Activity >>
Take each line from the material below that includes the string "gone" and copy it.

Excerpted data >>

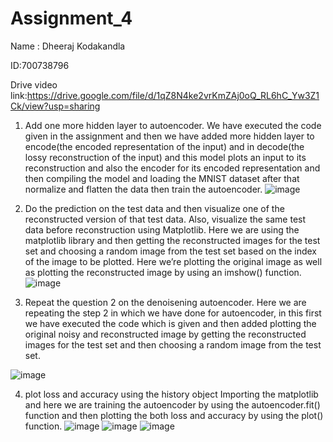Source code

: # Assignment_4

Name : Dheeraj Kodakandla

ID:700738796


Drive video link:https://drive.google.com/file/d/1qZ8N4ke2vrKmZAj0oQ_RL6hC_Yw3Z1Ck/view?usp=sharing

1.	Add one more hidden layer to autoencoder.
We have executed the code given in the assignment and then we have added more hidden layer to  encode(the encoded representation of the input) and in decode(the lossy reconstruction of the input)  and this model plots an input to its reconstruction and also the encoder for its encoded representation and then compiling the model and loading the MNIST dataset after that normalize and flatten the data then train the autoencoder.
 ![image](https://github.com/dheeraj3119/Assignment_4/assets/83443076/c2ee6e9d-2bea-43ed-9137-75880bea3906)

2.	Do the prediction on the test data and then visualize one of the reconstructed version of that test data. Also, visualize the same test data before reconstruction using Matplotlib.
Here we are using the matplotlib library and then getting the reconstructed images for the test set and choosing a random image from the test set based on the index of the image to be plotted. Here we’re plotting the original image as well as plotting the reconstructed image by using an imshow() function.
![image](https://github.com/dheeraj3119/Assignment_4/assets/83443076/bb4a612e-1fa1-4ff7-902d-c6396a86e39b)
 
3.	Repeat the question 2 on the denoisening autoencoder.
Here we are repeating the step 2 in which we have done for autoencoder, in this first we have executed the code which is given and then added plotting the original noisy and reconstructed image by getting the reconstructed images for the test set and then choosing a random image from the test set.
 
![image](https://github.com/dheeraj3119/Assignment_4/assets/83443076/e2744638-3f8e-4495-8cf3-632cc3c90ef6)

4.	plot loss and accuracy using the history object
Importing the matplotlib and here we are training the autoencoder by using the autoencoder.fit() function and then plotting the both loss and accuracy by using the plot() function.
 ![image](https://github.com/dheeraj3119/Assignment_4/assets/83443076/4dd06eed-4009-40e3-b492-a8859605a4f9)
![image](https://github.com/dheeraj3119/Assignment_4/assets/83443076/e606195c-eb19-45e6-97df-8923a39d5691)
![image](https://github.com/dheeraj3119/Assignment_4/assets/83443076/fce2bb21-1b3a-4885-a141-99c3fa2c8b70)

 
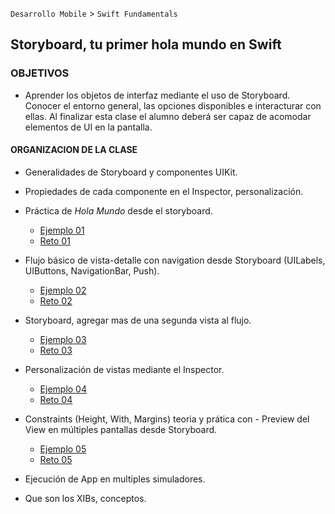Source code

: 
`Desarrollo Mobile` > `Swift Fundamentals`
 
## Storyboard, tu primer hola mundo en Swift

### OBJETIVOS 

- Aprender los objetos de interfaz mediante el uso de Storyboard. Conocer el entorno general, las opciones disponibles e interacturar con ellas. Al finalizar esta clase el alumno deberá ser capaz de acomodar elementos de UI en la pantalla.

#### ORGANIZACION DE LA CLASE 

- Generalidades de Storyboard y componentes UIKit.

- Propiedades de cada componente en el Inspector, personalización.

- Práctica de *Hola Mundo* desde el storyboard.

 	- [Ejemplo 01](Ejemplo-01)
	- [Reto 01](Reto-01)

- Flujo básico de vista-detalle con navigation desde Storyboard (UILabels, UIButtons, NavigationBar, Push).

	- [Ejemplo 02](Ejemplo-02)
	- [Reto 02](Reto-02)

- Storyboard, agregar mas de una segunda vista al flujo.

	- [Ejemplo 03](Ejemplo-03)
	- [Reto 03](Reto-03)

- Personalización de vistas mediante el Inspector.

	- [Ejemplo 04](Ejemplo-04)
	- [Reto 04](Reto-04)

- Constraints (Height, With, Margins) teoria y prática con - Preview del View en múltiples pantallas desde Storyboard.

	- [Ejemplo 05](Ejemplo-05)
	- [Reto 05](Reto-05)

- Ejecución de App en multiples simuladores.

- Que son los XIBs, conceptos.
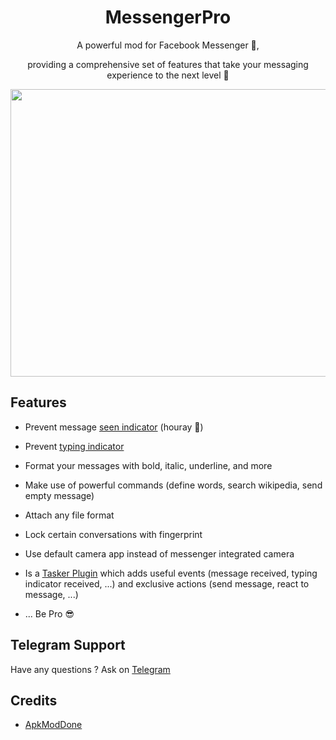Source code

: ### 

<h1 align="center">MessengerPro</h1>
<p align="center">A powerful mod for Facebook Messenger 💬, 

<p align="center">providing a comprehensive set of features that take your messaging experience to the next level 🚀

<p align="center">
  <img width="760" height="460" src="https://i.ibb.co/HXpDKn3/photo-2024-01-21-10-17-53.jpg"
">
</p>

## Features

- Prevent message <ins>seen indicator</ins> (houray 🥳)

- Prevent <ins>typing indicator</ins>

- Format your messages with bold, italic, underline, and more

- Make use of powerful commands (define words, search wikipedia, send empty message)

- Attach any file format

- Lock certain conversations with fingerprint

- Use default camera app instead of messenger integrated camera

- Is a <ins>Tasker Plugin</ins> which adds useful events (message received, typing indicator received, ...) and exclusive actions (send message, react to message, ...)

- ... Be Pro 😎


## Telegram Support

Have any questions ? Ask on [Telegram](https://t.me/apkmoddone_chat)


## Credits

- [ApkModDone](https://www.apkmoddone.com/)
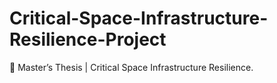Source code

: # Critical-Space-Infrastructure-Resilience-Project
🚀 Master’s Thesis | Critical Space Infrastructure Resilience.
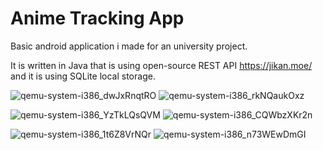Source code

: # Anime Tracking App
 
Basic android application i made for an university project.

It is written in Java that is using open-source REST API https://jikan.moe/ and it is using SQLite local storage.

![qemu-system-i386_dwJxRnqtRO](https://user-images.githubusercontent.com/74460526/154958421-70991699-1690-4811-8ec9-c01203b968ae.png) ![qemu-system-i386_rkNQaukOxz](https://user-images.githubusercontent.com/74460526/154958468-2b17d42b-9720-410b-b736-bfb5e4e6b029.png) 

![qemu-system-i386_YzTkLQsQVM](https://user-images.githubusercontent.com/74460526/154958555-e1dd51c5-9371-40f9-9f92-3c8c5838e421.png) ![qemu-system-i386_CQWbzXKr2n](https://user-images.githubusercontent.com/74460526/154958564-6589788f-b398-42a3-8f9a-f275e7a538a2.png)

![qemu-system-i386_1t6Z8VrNQr](https://user-images.githubusercontent.com/74460526/154958587-8263e9ed-efb3-4cf6-aef2-978a542a076b.png) ![qemu-system-i386_n73WEwDmGI](https://user-images.githubusercontent.com/74460526/154958592-e5a67da0-516f-4909-9e4d-a96e0b7a193e.png)


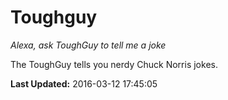 # Toughguy
*Alexa, ask ToughGuy to tell me a joke*

The ToughGuy tells you nerdy Chuck Norris jokes.

**Last Updated:** 2016-03-12 17:45:05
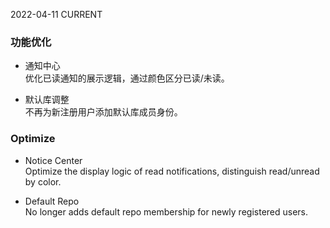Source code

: 2022-04-11
CURRENT
### 功能优化

- 通知中心   
优化已读通知的展示逻辑，通过颜色区分已读/未读。

- 默认库调整   
不再为新注册用户添加默认库成员身份。

### Optimize

- Notice Center   
Optimize the display logic of read notifications, distinguish read/unread by color.

- Default Repo   
No longer adds default repo membership for newly registered users.

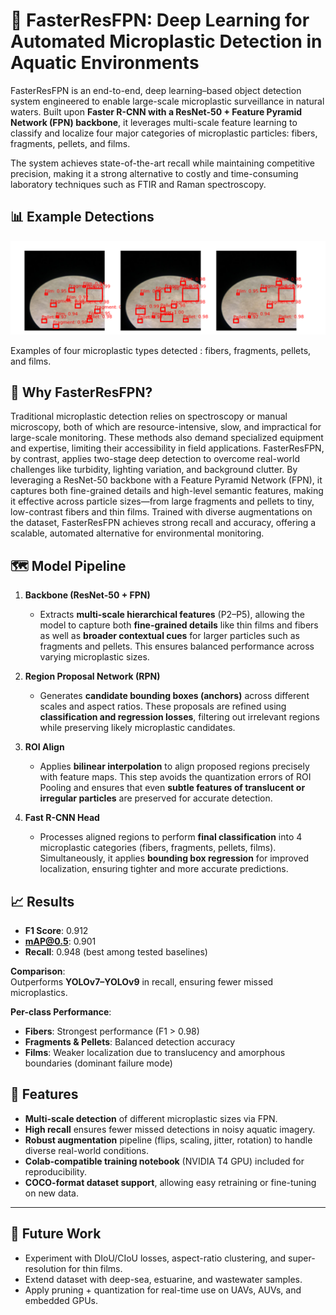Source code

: # 🔬 FasterResFPN: Deep Learning for Automated Microplastic Detection in Aquatic Environments

FasterResFPN is an end-to-end, deep learning–based object detection system engineered to enable large-scale microplastic surveillance in natural waters. Built upon **Faster R-CNN with a ResNet-50 + Feature Pyramid Network (FPN) backbone**, it leverages multi-scale feature learning to classify and localize four major categories of microplastic particles: fibers, fragments, pellets, and films.

The system achieves state-of-the-art recall while maintaining competitive precision, making it a strong alternative to costly and time-consuming laboratory techniques such as FTIR and Raman spectroscopy.

## 📊 Example Detections

<p align="center">
  <img src="microplastic_detected.PNG" alt="Examples of detected microplastic types : fibers, fragments, pellets, and films." width="800"/>
</p>

Examples of four microplastic types detected : fibers, fragments, pellets, and films.
## 🚀 Why FasterResFPN?
Traditional microplastic detection relies on spectroscopy or manual microscopy, both of which are resource-intensive, slow, and impractical for large-scale monitoring. These methods also demand specialized equipment and expertise, limiting their accessibility in field applications. FasterResFPN, by contrast, applies two-stage deep detection to overcome real-world challenges like turbidity, lighting variation, and background clutter. By leveraging a ResNet-50 backbone with a Feature Pyramid Network (FPN), it captures both fine-grained details and high-level semantic features, making it effective across particle sizes—from large fragments and pellets to tiny, low-contrast fibers and thin films. Trained with diverse augmentations on the dataset, FasterResFPN achieves strong recall and accuracy, offering a scalable, automated alternative for environmental monitoring.

## 🗺️ Model Pipeline

1. **Backbone (ResNet-50 + FPN)**
   - Extracts **multi-scale hierarchical features** (P2–P5), allowing the model to capture both **fine-grained details** like thin films and fibers as well as **broader contextual cues** for larger particles such as fragments and pellets. This ensures balanced performance across varying microplastic sizes.

2. **Region Proposal Network (RPN)**
   - Generates **candidate bounding boxes (anchors)** across different scales and aspect ratios. These proposals are refined using **classification and regression losses**, filtering out irrelevant regions while preserving likely microplastic candidates.

3. **ROI Align**
   - Applies **bilinear interpolation** to align proposed regions precisely with feature maps. This step avoids the quantization errors of ROI Pooling and ensures that even **subtle features of translucent or irregular particles** are preserved for accurate detection.

4. **Fast R-CNN Head**
   - Processes aligned regions to perform **final classification** into 4 microplastic categories (fibers, fragments, pellets, films). Simultaneously, it applies **bounding box regression** for improved localization, ensuring tighter and more accurate predictions.

## 📈 Results

- **F1 Score**: 0.912  
- **mAP@0.5**: 0.901  
- **Recall**: 0.948 (best among tested baselines)  

**Comparison**:  
Outperforms **YOLOv7–YOLOv9** in recall, ensuring fewer missed microplastics.

**Per-class Performance**:  
- **Fibers**: Strongest performance (F1 > 0.98)  
- **Fragments & Pellets**: Balanced detection accuracy  
- **Films**: Weaker localization due to translucency and amorphous boundaries (dominant failure mode)

## 🔎 Features
- **Multi-scale detection** of different microplastic sizes via FPN.  
- **High recall** ensures fewer missed detections in noisy aquatic imagery.  
- **Robust augmentation** pipeline (flips, scaling, jitter, rotation) to handle diverse real-world conditions.  
- **Colab-compatible training notebook** (NVIDIA T4 GPU) included for reproducibility.  
- **COCO-format dataset support**, allowing easy retraining or fine-tuning on new data.  

---

## 📌 Future Work
- Experiment with DIoU/CIoU losses, aspect-ratio clustering, and super-resolution for thin films.  
- Extend dataset with deep-sea, estuarine, and wastewater samples.  
- Apply pruning + quantization for real-time use on UAVs, AUVs, and embedded GPUs.  


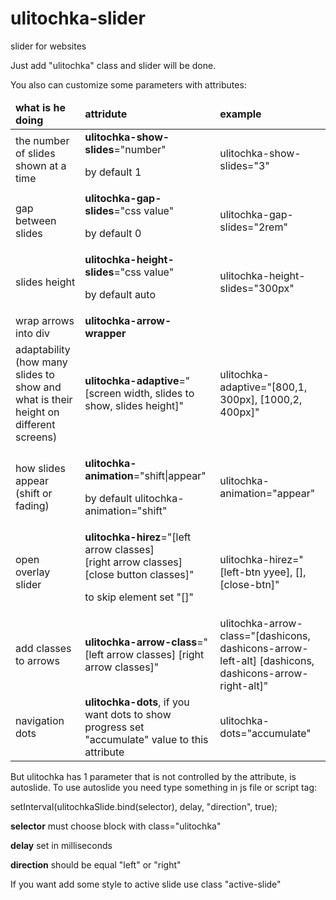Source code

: # ulitochka-slider
slider for websites
<p>Just add "ulitochka" class and slider will be done.</p>
<p>You also can customize some parameters with attributes:</p>
<table>
	<thead>
		<tr>
      <td><b>what is he doing</b></td>
			<td><b>attridute</b></td>
			<td><b>example</b></td>
		</tr>
	</thead>
	<tbody>
	<tr>
		<td>the number of slides shown at a time</td>
		<td>
            <b>ulitochka-show-slides</b>="number"
            <p>by default 1</p>
        </td>
		<td>ulitochka-show-slides="3"</td>
	</tr>
	<tr>
		<td>gap between slides</td>
		<td>
            <b>ulitochka-gap-slides</b>="css value"
            <p>by default 0</p>
        </td>
		<td>ulitochka-gap-slides="2rem"</td>
	</tr>
	<tr>
		<td>slides height</td>
		<td>
            <b>ulitochka-height-slides</b>="css value"
            <p>by default auto</p>
        </td>
		<td>ulitochka-height-slides="300px"</td>
	</tr>
	<tr>
		<td>wrap arrows into div</td>
		<td><b>ulitochka-arrow-wrapper</b></td>
		<td></td>
	</tr>
	<tr>
		<td>adaptability (how many slides to show and what is their height on different screens)</td>
		<td><b>ulitochka-adaptive</b>="[screen width, slides to show, slides height]"</td>
		<td>ulitochka-adaptive="[800,1, 300px], [1000,2, 400px]"</td>
	</tr>
	<tr>
		<td>how slides appear (shift or fading)</td>
		<td>
            <p><b>ulitochka-animation</b>="shift|appear"<p>
            <p>by default ulitochka-animation="shift"<p>
        </td>
		<td>ulitochka-animation="appear"</td>
	</tr>
	<tr>
		<td>open overlay slider</td>
		<td><b>ulitochka-hirez</b>="[left arrow classes] <br>[right arrow classes] <br>[close button classes]" <p>to skip element set "[]"</p></td>
		<td>ulitochka-hirez="[left-btn yyee], [], [close-btn]"</td>
	</tr>
	<tr>
		<td>add classes to arrows</td>
		<td><b>ulitochka-arrow-class</b>="[left arrow classes] [right arrow classes]"</td>
		<td>ulitochka-arrow-class="[dashicons, dashicons-arrow-left-alt] [dashicons, dashicons-arrow-right-alt]"</td>
	</tr>
	<tr>
		<td>navigation dots</td>
		<td><b>ulitochka-dots</b>, if you want dots to show progress set "accumulate" value to this attribute</td>
		<td>ulitochka-dots="accumulate"</td>
	</tr>
	</tbody>
</table>
<p>But ulitochka has 1 parameter that is not controlled by the attribute, is autoslide. To use autoslide you need type something in js file or script tag:</p>
<p>setInterval(ulitochkaSlide.bind(selector), delay, "direction", true);</p>
<p><b>selector</b> must choose block with class="ulitochka"</p>
<p><b>delay</b> set in milliseconds</p>
<p><b>direction</b> should be equal "left" or "right"</p>
<p>If you want add some style to active slide use class "active-slide"</p>
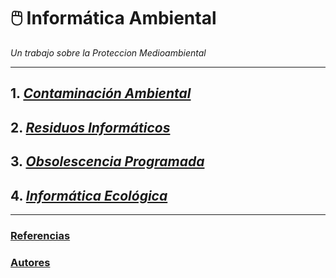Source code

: # 🖱️ **Informática Ambiental**
_Un trabajo sobre la Proteccion Medioambiental_

---

## 1. _[Contaminación Ambiental](contaminacion_ambiental.md)_
## 2. _[Residuos Informáticos](residuo_informatico.md)_
## 3. _[Obsolescencia Programada](obsolescencia.md)_
## 4. _[Informática Ecológica](informatica_ecologica.md)_

---

### [Referencias](referencias.md)
### [Autores](autores.md)
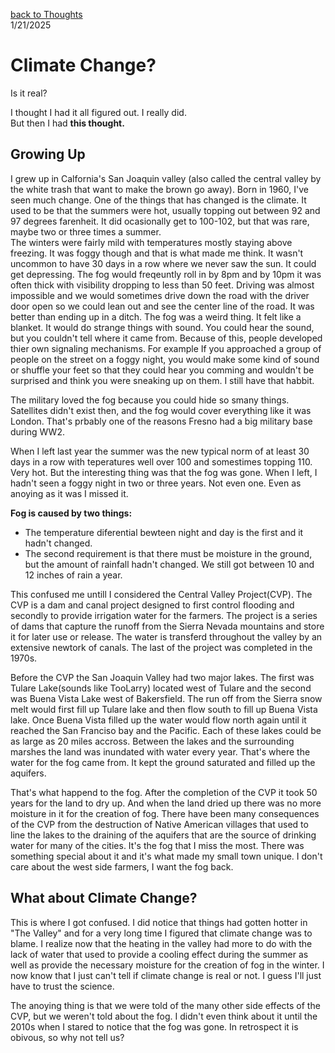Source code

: [back to Thoughts](https://github.com/Marking-Time/Thoughts/tree/main)  
1/21/2025
# Climate Change?  

Is it real?

I thought I had it all figured out. I really did.  
But then I had __this thought.__  

## Growing Up
I grew up in Calfornia's San Joaquin valley (also called the central valley by the white trash that want to make the brown go away).  Born in 1960, I've seen much change.  One of the things that has changed is the climate. It used to be that the summers were hot, usually topping out between 92 and 97 degrees farenheit.  It did ocasionally get to 100-102, but that was rare, maybe two or three times a summer.  
The winters were fairly mild with temperatures mostly staying above freezing. It was foggy though and that is what made me think. It wasn't uncommon to have 30 days in a row where we never saw the sun.  It could get depressing.  The fog would freqeuntly roll in by 8pm and by 10pm it was often thick with visibility dropping to less than 50 feet. Driving was almost impossible and we would sometimes drive down the road with the driver door open so we could lean out and see the center line of the road. It was better than ending up in a ditch. The fog was a weird thing.  It felt like a blanket.  It would do strange things with sound. You could hear the sound, but you couldn't tell where it came from. Because of this, people developed thier own signaling mechanisms. For example If you approached a group of people on the street on a foggy night, you would make some kind of sound or shuffle your feet so that they could hear you comming and wouldn't be surprised and think you were sneaking up on them.  I still have that habbit.

The military loved the fog because you could hide so smany things. Satellites didn't exist then, and the fog would cover everything like it was London. That's prbably one of the reasons Fresno had a big military base during WW2. 

When I left last year the summer was the new typical norm of at least 30 days in a row with teperatures well over 100 and somestimes topping 110. Very hot. But the interesting thing was that the fog was gone. When I left, I hadn't seen a foggy night in two or three years. Not even one. Even as anoying as it was I missed it.

__Fog is caused by two things:__  
+ The temperature diferential bewteen night and day is the first and it hadn't changed.
+ The second requirement is that there must be moisture in the ground, but the amount of rainfall hadn't changed. We still got between 10 and 12 inches of rain a year.  

This confused me untill I considered the Central Valley Project(CVP).  The CVP is a dam and canal project designed to first control flooding and secondly to provide irrigation water for the farmers. The project is a series of dams that capture the runoff from the Sierra Nevada mountains and store it for later use or release. The water is transferd throughout the valley by an extensive newtork of canals. The last of the project was completed in the 1970s.

Before the CVP the San Joaquin Valley had two major lakes. The first was Tulare Lake(sounds like TooLarry) located west of Tulare and the second was Buena Vista Lake west of Bakersfield.  The run off from the Sierra snow melt would first fill up Tulare lake and then flow south to fill up Buena Vista lake. Once Buena Vista filled up the water would flow north again until it reached the San Franciso bay and the Pacific. Each of these lakes could be as large as 20 miles accross. Between the lakes and the surrounding marshes the land was inundated with water every year. That's where the water for the fog came from. It kept the ground saturated and filled up the aquifers.

That's what happend to the fog.  After the completion of the CVP it took 50 years for the land to dry up. And when the land dried up there was no more moisture in it for the creation of fog. There have been many consequences of the CVP from the destruction of Native American villages that used to line the lakes to the draining of the aquifers that are the source of drinking water for many of the cities.  It's the fog that I miss the most.  There was something special about it and it's what made my small town unique.  I don't care about the west side farmers, I want the fog back.

## What about Climate Change?  

This is where I got confused.  I did notice that things had gotten hotter in "The Valley" and for a very long time I figured that climate change was to blame.  I realize now that the heating in the valley had more to do with the lack of water that used to provide a cooling effect during the summer as well as provide the necessary moisture for the creation of fog in the winter. I now know that I just can't tell if climate change is real or not.  I guess I'll just have to trust the science.

The anoying thing is that we were told of the many other side effects of the CVP, but we weren't told about the fog.  I didn't even think about it until the 2010s when I stared to notice that the fog was gone. In retrospect it is obivous, so why not tell us?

Answer box >>
When I left last year the summer was the new typical norm of at least 30 days in a row with teperatures well over 100 and somestimes topping 110. Very hot. But the interesting thing was that the fog was gone. When I left, I hadn't seen a foggy night in two or three years. Not even one. Even as anoying as it was I missed it.
The anoying thing is that we were told of the many other side effects of the CVP, but we weren't told about the fog.  I didn't even think about it until the 2010s when I stared to notice that the fog was gone. In retrospect it is obivous, so why not tell us?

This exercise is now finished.